Potency And Selectivity Evaluation Of Tead Covalent Inhibitors In Living Cells By Two Complementary Mass Spectrometry Methods.

Abstract The HIPPO pathway plays an important role in cancer progression and among its essential components are the transcription factor proteins from the TEAD family. The TEAD family consists of 4 different members (TEAD1-TEAD4) who modulate gene expression through the interaction with co-activator proteins such as YAP1 and TAZ. Recent studies have shown that the central pocket of TEAD could be an alternative druggable approach for inhibiting YAP1. However, until recently, the irreversible binding mechanism of such a compound in living cells was not clearly established. Here, we report a mass spectrometry-based approach to demonstrate and quantitatively assess the target occupancy of TEADs covalent inhibitors both in vitro cellular and ex vivo tumor models. Applying our method to compounds from different chemical series confirmed that these inhibitors modulate the TEAD central pocket protein in cell cultures and led us to quantify their target occupancy for all TEADs expressed in our cellular models. We extended and strengthened the characterization of our inhibitors by implementing a proteomic LC-MS/MS cysteine profiling strategy - assessing the selectivity of inhibitors across free cysteine residues in the cellular proteome.

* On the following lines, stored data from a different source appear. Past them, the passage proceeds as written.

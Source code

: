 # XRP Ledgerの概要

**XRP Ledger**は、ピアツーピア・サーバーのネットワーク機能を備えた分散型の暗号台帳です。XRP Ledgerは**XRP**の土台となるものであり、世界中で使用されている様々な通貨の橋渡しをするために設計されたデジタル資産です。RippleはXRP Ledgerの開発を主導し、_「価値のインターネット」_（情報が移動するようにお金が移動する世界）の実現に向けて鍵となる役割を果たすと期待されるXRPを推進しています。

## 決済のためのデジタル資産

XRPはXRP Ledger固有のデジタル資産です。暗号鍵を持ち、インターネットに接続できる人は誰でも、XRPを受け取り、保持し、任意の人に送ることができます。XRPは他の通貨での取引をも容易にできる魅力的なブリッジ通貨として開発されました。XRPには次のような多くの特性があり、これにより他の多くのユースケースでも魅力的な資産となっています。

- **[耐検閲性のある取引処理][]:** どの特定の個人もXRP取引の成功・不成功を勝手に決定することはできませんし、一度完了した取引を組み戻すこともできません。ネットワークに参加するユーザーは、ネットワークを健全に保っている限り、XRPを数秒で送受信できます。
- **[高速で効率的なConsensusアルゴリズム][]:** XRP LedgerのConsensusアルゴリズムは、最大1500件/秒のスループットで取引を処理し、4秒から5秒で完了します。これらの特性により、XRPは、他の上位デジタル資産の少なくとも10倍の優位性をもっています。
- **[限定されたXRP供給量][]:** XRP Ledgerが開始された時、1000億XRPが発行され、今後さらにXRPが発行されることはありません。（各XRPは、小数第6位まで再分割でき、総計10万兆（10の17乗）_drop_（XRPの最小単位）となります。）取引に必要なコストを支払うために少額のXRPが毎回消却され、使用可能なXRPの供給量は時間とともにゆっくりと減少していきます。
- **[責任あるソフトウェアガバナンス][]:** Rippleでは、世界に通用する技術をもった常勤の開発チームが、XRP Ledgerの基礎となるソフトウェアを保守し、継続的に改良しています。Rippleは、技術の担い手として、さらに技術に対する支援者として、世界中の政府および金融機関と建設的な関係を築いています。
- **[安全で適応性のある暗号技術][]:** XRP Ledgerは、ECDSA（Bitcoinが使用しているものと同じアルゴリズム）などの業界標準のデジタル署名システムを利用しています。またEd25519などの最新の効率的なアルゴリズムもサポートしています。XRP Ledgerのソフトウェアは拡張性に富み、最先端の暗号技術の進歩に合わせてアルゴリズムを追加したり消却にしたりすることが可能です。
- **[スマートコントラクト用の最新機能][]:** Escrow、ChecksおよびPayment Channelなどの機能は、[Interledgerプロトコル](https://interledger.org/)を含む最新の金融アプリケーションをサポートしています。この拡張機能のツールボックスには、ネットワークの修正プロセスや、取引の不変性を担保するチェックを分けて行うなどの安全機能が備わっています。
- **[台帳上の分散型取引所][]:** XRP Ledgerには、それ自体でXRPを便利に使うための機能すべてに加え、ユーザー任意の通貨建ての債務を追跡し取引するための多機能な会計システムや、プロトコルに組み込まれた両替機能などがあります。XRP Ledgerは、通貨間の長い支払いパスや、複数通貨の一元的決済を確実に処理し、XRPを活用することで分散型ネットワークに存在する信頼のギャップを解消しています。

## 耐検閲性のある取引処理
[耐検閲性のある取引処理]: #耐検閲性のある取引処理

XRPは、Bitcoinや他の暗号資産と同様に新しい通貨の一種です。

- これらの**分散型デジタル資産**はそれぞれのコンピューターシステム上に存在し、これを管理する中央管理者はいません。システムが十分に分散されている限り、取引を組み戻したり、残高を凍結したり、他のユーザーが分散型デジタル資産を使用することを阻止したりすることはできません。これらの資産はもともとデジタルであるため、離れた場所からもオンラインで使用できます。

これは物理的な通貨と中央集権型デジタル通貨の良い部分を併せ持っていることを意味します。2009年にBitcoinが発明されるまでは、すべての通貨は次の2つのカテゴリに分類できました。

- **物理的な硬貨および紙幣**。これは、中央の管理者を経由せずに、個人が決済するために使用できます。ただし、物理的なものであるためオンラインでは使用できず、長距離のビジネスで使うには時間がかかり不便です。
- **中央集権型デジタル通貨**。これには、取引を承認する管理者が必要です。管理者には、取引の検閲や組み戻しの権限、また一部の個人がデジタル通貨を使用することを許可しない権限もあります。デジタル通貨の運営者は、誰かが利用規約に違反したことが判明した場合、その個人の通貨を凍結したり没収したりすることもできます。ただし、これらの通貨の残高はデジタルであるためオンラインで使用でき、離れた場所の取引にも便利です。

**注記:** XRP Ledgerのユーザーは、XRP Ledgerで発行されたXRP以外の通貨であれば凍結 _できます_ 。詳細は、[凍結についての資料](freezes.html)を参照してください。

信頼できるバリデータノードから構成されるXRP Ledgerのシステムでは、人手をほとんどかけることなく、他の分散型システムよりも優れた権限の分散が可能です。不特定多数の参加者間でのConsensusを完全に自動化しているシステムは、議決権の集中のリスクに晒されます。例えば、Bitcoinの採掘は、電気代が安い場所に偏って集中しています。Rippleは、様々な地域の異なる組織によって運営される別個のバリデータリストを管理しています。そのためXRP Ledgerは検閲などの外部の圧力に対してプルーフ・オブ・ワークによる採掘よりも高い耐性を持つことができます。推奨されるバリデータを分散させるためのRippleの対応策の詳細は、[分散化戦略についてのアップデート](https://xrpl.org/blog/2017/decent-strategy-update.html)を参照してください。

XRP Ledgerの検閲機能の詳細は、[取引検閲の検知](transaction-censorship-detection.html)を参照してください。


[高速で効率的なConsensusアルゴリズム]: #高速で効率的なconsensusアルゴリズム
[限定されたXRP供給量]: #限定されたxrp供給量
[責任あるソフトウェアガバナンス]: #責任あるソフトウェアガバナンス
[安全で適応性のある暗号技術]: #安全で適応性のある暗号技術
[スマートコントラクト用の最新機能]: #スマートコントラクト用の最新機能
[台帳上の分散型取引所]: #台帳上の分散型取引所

As a result, we showed a high selectivity of the first inhibitors towards TEADs cysteine binding. To our knowledge, this is the first study proving by direct means and not by indirect biomarker and cell proliferation phenotypes that the central pocket of TEAD is actually available to ligand binding in cells, allowing direct measurement of target engagement for different TEAD proteins and finally demonstrating selectivity of inhibitors. These two-mass spectrometry-based methods developed here are very robust, powerful and can be currently used to help for the development of TEADs inhibitors Citation Format: Armelle Buzy, Pascal Paul, Stephanie Hamon, Olivier Venier, Jean-Claude Guillemot, Vincent Mikol, Jurgen Moll, Laurent Debussche, Iris Valtingojer. Potency and selectivity evaluation of TEAD covalent inhibitors in living cells by two complementary mass spectrometry methods [abstract]. In: Proceedings of the American Association for Cancer Research Annual Meeting 2021; 2021 Apr 10-15 and May 17-21. Philadelphia (PA): AACR; Cancer Res 2021;81(13_Suppl):Abstract nr 2437.